Assignment: Write out all the entries word for word and omit any pictures.

[Saved entries]
--------------------------------

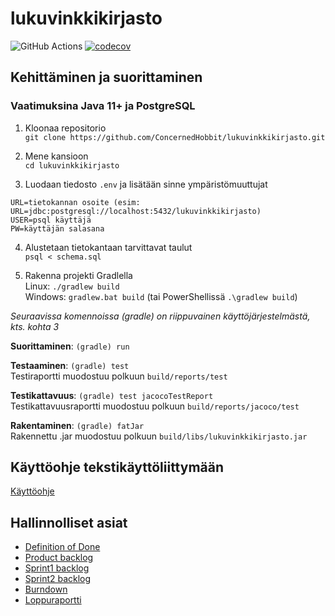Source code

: # lukuvinkkikirjasto

![GitHub Actions](https://github.com/ConcernedHobbit/lukuvinkkikirjasto/actions/workflows/gradle.yml/badge.svg)
[![codecov](https://codecov.io/gh/ConcernedHobbit/lukuvinkkikirjasto/branch/main/graph/badge.svg?token=9SrEY3LhzC)](https://codecov.io/gh/ConcernedHobbit/lukuvinkkikirjasto)

## Kehittäminen ja suorittaminen

### Vaatimuksina Java 11+ ja PostgreSQL

1. Kloonaa repositorio  
   `git clone https://github.com/ConcernedHobbit/lukuvinkkikirjasto.git`

2. Mene kansioon  
   `cd lukuvinkkikirjasto`

3. Luodaan tiedosto `.env` ja lisätään sinne ympäristömuuttujat  

```
URL=tietokannan osoite (esim: URL=jdbc:postgresql://localhost:5432/lukuvinkkikirjasto)
USER=psql käyttäjä
PW=käyttäjän salasana
```

4. Alustetaan tietokantaan tarvittavat taulut  
   `psql < schema.sql`

5. Rakenna projekti Gradlella  
   Linux: `./gradlew build`   
   Windows: `gradlew.bat build` (tai PowerShellissä `.\gradlew build`)

*Seuraavissa komennoissa (gradle) on riippuvainen käyttöjärjestelmästä, kts. kohta 3*

**Suorittaminen**: `(gradle) run`

**Testaaminen**: `(gradle) test`  
Testiraportti muodostuu polkuun `build/reports/test`

**Testikattavuus**: `(gradle) test jacocoTestReport`  
Testikattavuusraportti muodostuu polkuun `build/reports/jacoco/test`

**Rakentaminen**: `(gradle) fatJar`  
Rakennettu .jar muodostuu polkuun `build/libs/lukuvinkkikirjasto.jar`

## Käyttöohje tekstikäyttöliittymään

[Käyttöohje](https://github.com/ConcernedHobbit/lukuvinkkikirjasto/blob/main/doc/Usermanual.md)

## Hallinnolliset asiat

- [Definition of Done](/doc/DefOfDone.md)
- [Product backlog](https://github.com/ConcernedHobbit/lukuvinkkikirjasto/projects/1)
- [Sprint1 backlog](https://github.com/ConcernedHobbit/lukuvinkkikirjasto/projects/2)
- [Sprint2 backlog](https://github.com/ConcernedHobbit/lukuvinkkikirjasto/projects/3)
- [Burndown](https://github.com/ConcernedHobbit/github-projects-burndown-chart/blob/main/src/github_projects_burndown_chart/charts/lukuvinkkikirjasto-latest.png)
- [Loppuraportti](https://docs.google.com/document/d/1siT6BKCfMJHMrEM98P6JCq6Qxnv8B9rzob72TXm7zC4/edit?usp=sharing)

--------------------------------

Response:
Source code

: # lukuvinkkikirjasto

![GitHub Actions](https://github.com/ConcernedHobbit/lukuvinkkikirjasto/actions/workflows/gradle.yml/badge.svg)
[![codecov](https://codecov.io/gh/ConcernedHobbit/lukuvinkkikirjasto/branch/main/graph/badge.svg?token=9SrEY3LhzC)](https://codecov.io/gh/ConcernedHobbit/lukuvinkkikirjasto)

## Kehittäminen ja suorittaminen

### Vaatimuksina Java 11+ ja PostgreSQL

1. Kloonaa repositorio  
   `git clone https://github.com/ConcernedHobbit/lukuvinkkikirjasto.git`

2. Mene kansioon  
   `cd lukuvinkkikirjasto`

3. Luodaan tiedosto `.env` ja lisätään sinne ympäristömuuttujat  

```
URL=tietokannan osoite (esim: URL=jdbc:postgresql://localhost:5432/lukuvinkkikirjasto)
USER=psql käyttäjä
PW=käyttäjän salasana
```

4. Alustetaan tietokantaan tarvittavat taulut  
   `psql < schema.sql`

5. Rakenna projekti Gradlella  
   Linux: `./gradlew build`   
   Windows: `gradlew.bat build` (tai PowerShellissä `.\gradlew build`)

*Seuraavissa komennoissa (gradle) on riippuvainen käyttöjärjestelmästä, kts. kohta 3*

**Suorittaminen**: `(gradle) run`

**Testaaminen**: `(gradle) test`  
Testiraportti muodostuu polkuun `build/reports/test`

**Testikattavuus**: `(gradle) test jacocoTestReport`  
Testikattavuusraportti muodostuu polkuun `build/reports/jacoco/test`

**Rakentaminen**: `(gradle) fatJar`  
Rakennettu .jar muodostuu polkuun `build/libs/lukuvinkkikirjasto.jar`

## Käyttöohje tekstikäyttöliittymään

[Käyttöohje](https://github.com/ConcernedHobbit/lukuvinkkikirjasto/blob/main/doc/Usermanual.md)

## Hallinnolliset asiat

- [Definition of Done](/doc/DefOfDone.md)
- [Product backlog](https://github.com/ConcernedHobbit/lukuvinkkikirjasto/projects/1)
- [Sprint1 backlog](https://github.com/ConcernedHobbit/lukuvinkkikirjasto/projects/2)
- [Sprint2 backlog](https://github.com/ConcernedHobbit/lukuvinkkikirjasto/projects/3)
- [Burndown](https://github.com/ConcernedHobbit/github-projects-burndown-chart/blob/main/src/github_projects_burndown_chart/charts/lukuvinkkikirjasto-latest.png)
- [Loppuraportti](https://docs.google.com/document/d/1siT6BKCfMJHMrEM98P6JCq6Qxnv8B9rzob72TXm7zC4/edit?usp=sharing)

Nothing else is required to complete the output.